The British system of corporate governance provides excellent disclosure to shareholders of corporate political expenditures, and it requires shareholder approval of an overall political budget once a year. Lacking in the United Kingdom is the requirement that only shareholders can vote their shares. Instead, most defer to their brokers and other investors and let these managers vote on their behalf. As a result, only one request for a political expenditure has ever been rejected since the law took effect in 2000.

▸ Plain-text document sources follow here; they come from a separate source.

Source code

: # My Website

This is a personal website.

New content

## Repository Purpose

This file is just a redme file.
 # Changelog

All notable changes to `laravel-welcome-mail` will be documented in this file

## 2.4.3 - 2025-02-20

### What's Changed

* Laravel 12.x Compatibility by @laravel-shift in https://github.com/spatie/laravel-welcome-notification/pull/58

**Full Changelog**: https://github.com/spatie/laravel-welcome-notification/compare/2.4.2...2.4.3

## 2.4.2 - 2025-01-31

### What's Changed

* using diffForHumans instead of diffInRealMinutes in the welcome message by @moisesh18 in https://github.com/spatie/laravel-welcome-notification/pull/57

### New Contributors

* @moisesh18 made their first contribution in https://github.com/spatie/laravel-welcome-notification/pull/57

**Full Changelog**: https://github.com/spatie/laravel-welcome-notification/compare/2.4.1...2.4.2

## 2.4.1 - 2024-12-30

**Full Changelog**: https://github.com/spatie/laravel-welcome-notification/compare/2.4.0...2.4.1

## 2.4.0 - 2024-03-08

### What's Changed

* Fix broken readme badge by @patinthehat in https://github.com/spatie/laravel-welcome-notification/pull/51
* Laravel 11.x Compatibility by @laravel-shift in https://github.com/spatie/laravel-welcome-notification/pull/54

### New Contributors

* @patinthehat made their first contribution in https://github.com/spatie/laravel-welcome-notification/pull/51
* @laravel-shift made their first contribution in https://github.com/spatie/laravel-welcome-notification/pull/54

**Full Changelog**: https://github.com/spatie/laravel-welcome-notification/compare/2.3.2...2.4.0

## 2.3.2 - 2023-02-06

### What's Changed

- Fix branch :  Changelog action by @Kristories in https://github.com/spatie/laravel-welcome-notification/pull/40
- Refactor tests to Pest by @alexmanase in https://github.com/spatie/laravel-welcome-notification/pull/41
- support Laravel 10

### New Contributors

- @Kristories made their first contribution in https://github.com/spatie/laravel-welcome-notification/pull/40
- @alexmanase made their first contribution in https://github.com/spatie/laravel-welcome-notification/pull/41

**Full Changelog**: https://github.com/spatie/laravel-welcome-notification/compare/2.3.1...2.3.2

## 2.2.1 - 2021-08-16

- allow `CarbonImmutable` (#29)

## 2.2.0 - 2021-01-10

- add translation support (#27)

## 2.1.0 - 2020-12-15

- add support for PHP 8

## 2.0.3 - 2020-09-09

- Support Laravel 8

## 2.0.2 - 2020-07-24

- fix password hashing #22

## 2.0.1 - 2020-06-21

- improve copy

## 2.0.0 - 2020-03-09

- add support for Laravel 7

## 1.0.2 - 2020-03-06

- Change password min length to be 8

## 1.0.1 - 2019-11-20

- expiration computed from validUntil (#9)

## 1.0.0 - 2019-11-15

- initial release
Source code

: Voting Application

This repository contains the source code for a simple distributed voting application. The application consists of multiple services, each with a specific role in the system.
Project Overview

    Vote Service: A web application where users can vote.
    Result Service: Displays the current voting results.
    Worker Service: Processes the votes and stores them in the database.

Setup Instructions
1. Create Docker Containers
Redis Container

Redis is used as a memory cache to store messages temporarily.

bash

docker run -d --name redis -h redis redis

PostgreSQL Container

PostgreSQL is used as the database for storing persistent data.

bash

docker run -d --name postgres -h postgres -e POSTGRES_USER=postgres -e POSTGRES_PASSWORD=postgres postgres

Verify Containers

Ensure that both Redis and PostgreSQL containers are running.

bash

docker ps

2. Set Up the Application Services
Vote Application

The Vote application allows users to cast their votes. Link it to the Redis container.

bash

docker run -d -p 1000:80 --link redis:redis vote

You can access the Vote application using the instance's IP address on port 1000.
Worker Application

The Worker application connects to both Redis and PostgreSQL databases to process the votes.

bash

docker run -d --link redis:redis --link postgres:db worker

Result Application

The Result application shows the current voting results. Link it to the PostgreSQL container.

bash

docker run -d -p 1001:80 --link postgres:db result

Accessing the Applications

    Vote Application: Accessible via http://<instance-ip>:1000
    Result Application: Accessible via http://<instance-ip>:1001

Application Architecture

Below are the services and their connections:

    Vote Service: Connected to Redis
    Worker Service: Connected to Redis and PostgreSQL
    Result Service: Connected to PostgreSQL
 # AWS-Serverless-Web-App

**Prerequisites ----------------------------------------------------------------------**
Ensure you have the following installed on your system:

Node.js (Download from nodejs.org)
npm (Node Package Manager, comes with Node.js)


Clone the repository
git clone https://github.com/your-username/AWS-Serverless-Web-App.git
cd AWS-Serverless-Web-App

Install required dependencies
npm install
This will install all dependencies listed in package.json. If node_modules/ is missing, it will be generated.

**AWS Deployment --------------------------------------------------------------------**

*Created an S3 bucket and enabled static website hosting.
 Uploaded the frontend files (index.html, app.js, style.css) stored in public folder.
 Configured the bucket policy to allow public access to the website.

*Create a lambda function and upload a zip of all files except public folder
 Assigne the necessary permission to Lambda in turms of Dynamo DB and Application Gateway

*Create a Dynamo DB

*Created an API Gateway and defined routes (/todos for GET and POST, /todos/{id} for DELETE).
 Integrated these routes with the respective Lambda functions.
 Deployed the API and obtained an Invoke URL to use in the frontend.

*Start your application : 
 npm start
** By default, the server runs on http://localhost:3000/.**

It is time to adopt our own Shareholder Protection Act. Key to an effective system is to mandate that shareholder approval shall not be deemed a “routine matter” — that is, shareholders may not defer to others to vote on their behalf when approving the corporate political budget. Approval must require an affirmative vote of the majority of shares, counting shares not voted as “no” votes. Then, approval by the board of directors should be required for specific political expenditures targeting candidates and issues. Just as important, both shareholders and the public must be fully informed as to how much the corporation is spending on politics and which candidates or causes are being promoted or attacked. The Securities and Exchange Commission should post all such disclosures on the Internet.

Rep. Mike Capuano (D-Mass.) has introduced legislation (H.R. 4790) that would achieve many of these strong shareholder protections. The legislation is facing a hearing today before a subcommittee of the House Financial Services Committee

The Shareholder Protection Act will not solve all the problems of unlimited corporate political spending, but it will help bring openness and accountability into corporate finances — and reduce corporate managers’ ability to use shareholders’ money for their own political purposes. We also need a strong public financing system to provide candidates with the resources necessary to respond to the expected corporate onslaught and, ultimately, a constitutional amendment ensuring that the First Amendment cannot be abused to permit corporations to overwhelm elections and corrupt our government.

But right now, let’s bring integrity back into corporate governance. A corporation should not just be a CEO’s playground. Responsible corporate governance needs the involvement of informed shareholders, holding management accountable and ensuring that spending decisions are made in pursuit of sound business.

Craig Holman is Public Citizen’s government affairs lobbyist.